Dans quel contexte ce groupe de travail est-il né ?

Nous rentrons dans l’acte II de la mandature. Dès lors, nous voulons changer les méthodes de travail, les améliorer. Nous voulons aussi améliorer notre manière de participer à la confection de la loi. Jusqu’à présent, nous attendions d’avoir le projet de loi du gouvernement pour nous organiser, convoquer des auditions, amender si nécessaire le texte… Tout en étant évidemment, et peut-être même plus que sous le mandat précédent, en lien avec le gouvernement. Désormais, nous travaillons en amont. Cette méthode nous semble être la bonne. D’autant qu’il y a urgence sur le sujet car les gouvernements précédents ne sont jamais allés jusqu’au bout. Cela a toujours été par petits morceaux. Par exemple, la loi « ASV » [relative à l’adaptation de la société au vieillissement de 2015, Ndlr] n’a traité que le domicile. Jusqu’à présent, quand on traitait le problème du vieillissement, on définissait une enveloppe et l’on faisait entrer les besoins dans cette enveloppe. Nous, nous essayons de faire autrement. Nous déterminons ce que veulent les personnes âgées, ce qu’elles attendent, parce qu’elles sont les premières concernées. C’est pour cela qu’il y a eu la concertation « grand âge et autonomie ». D’autant que, au-delà d’une loi sur le vieillissement, nous voulons une vraie loi sociétale. Il est donc normal de s’adresser directement aux personnes concernées. D’autre part, nous avons voulu traiter la loi d’une manière très large, et non pas cloisonnée. D’où le rapport « Libault » et ses 175 propositions qui traitent l’ensemble du grand âge. Aujourd’hui, le gouvernement prévoit un projet de loi pour la fin de l’année. C’est là que nous intervenons. Indépendamment du travail fourni par le gouvernement sur le sujet, le groupe LREM à l’Assemblée a décidé de commencer à réfléchir sur ce que nous voudrions voir apparaître dans la loi. Nous avons donc mis en place ce groupe de travail sur le grand âge et l’autonomie il y a près de deux mois désormais.
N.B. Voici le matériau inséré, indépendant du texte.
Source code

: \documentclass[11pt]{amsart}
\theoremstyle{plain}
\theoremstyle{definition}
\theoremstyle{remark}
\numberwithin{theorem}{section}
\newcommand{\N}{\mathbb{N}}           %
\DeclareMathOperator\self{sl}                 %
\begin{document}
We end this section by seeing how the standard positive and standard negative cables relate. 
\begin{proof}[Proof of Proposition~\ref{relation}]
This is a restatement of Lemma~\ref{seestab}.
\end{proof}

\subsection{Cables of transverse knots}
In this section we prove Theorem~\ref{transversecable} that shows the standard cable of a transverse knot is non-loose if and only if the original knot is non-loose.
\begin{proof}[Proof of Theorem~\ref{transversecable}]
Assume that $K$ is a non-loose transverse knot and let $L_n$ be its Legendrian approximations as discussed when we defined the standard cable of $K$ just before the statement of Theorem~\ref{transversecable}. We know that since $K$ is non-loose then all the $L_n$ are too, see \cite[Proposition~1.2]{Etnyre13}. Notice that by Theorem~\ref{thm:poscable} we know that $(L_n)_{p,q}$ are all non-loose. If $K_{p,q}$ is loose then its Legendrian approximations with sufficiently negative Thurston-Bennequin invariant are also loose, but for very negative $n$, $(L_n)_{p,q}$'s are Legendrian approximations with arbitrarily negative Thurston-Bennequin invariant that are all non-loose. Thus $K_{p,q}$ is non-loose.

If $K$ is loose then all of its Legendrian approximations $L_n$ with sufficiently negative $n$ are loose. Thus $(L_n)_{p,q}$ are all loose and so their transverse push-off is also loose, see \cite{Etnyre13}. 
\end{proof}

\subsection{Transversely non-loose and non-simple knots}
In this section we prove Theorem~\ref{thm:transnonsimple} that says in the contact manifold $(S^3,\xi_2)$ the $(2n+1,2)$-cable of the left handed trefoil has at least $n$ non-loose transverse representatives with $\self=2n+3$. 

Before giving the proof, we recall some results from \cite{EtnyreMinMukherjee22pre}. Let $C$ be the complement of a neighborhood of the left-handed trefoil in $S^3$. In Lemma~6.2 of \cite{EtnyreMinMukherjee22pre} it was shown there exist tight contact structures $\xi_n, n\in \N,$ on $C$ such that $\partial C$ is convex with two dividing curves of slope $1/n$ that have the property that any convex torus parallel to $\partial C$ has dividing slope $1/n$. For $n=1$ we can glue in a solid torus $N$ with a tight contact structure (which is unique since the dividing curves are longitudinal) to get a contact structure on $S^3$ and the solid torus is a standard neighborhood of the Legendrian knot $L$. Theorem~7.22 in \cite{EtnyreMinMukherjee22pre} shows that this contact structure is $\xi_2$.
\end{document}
Etes-vous totalement indépendants ?

Oui. Même si nous avons déjà rencontré deux fois le cabinet de la ministre pour savoir sur quelles thématiques partir. Pour autant, nous ne savons pas ce que le gouvernement prépare. Nous ne savons pas réellement quel va être le contenu de la loi. Nous avons également demandé à auditionner Myriam El Khomri [fraîchement missionnée par Edouard Philippe pour réfléchir à une revalorisation des métiers du grand âge et de l’autonomie, Ndlr](1). Pour autant, nous n’avons pas la volonté de mettre en place un rapport de force avec le gouvernement. Nous n’allons pas imposer nos propositions.

Comment fonctionnez-vous ?

Nous avons mis en place quatre groupes de travail dans lesquels sont associés tous les députés LREM qui le veulent. Le premier groupe, dirigé par Audrey Dufeu Schubert (Loire-Atlantique), réfléchit à l’aspect sociologique : quelle place pour les personnes âgées aujourd’hui dans notre société ? Le deuxième, que je pilote, se concentre sur l’organisation, la prévention de demain, et étudie aussi l’Ehpad du futur. Le troisième groupe, présidé par Annie Vidal (Seine-Maritime), concerne le droit des personnes âgées et des aidants. Enfin, le dernier groupe, et non des moindres, géré par Marie Tamarelle-Verhaeghe (Eure), réfléchit au financement. Nous couvrons donc à peu près tous les champs. Et, à l’intérieur de chaque groupe, il y a un député responsable qui organise des auditions, réfléchit à ce que l’on aimerait voir dans la loi à partir de ces éléments-là. Avec quelle opérationnalité, quelle gouvernance… Nous allons terminer les auditions à la fin juillet et les reprendre en septembre. Une fois celles-ci terminées, nous allons nous retrouver pour faire une synthèse de ce que chacun a conclu de son groupe de travail. Cette synthèse sera ensuite remise à la ministre des Solidarités et de la Santé, Agnès Buzyn.

Dans quelle mesure vous appuyez-vous sur le rapport « Libault » ?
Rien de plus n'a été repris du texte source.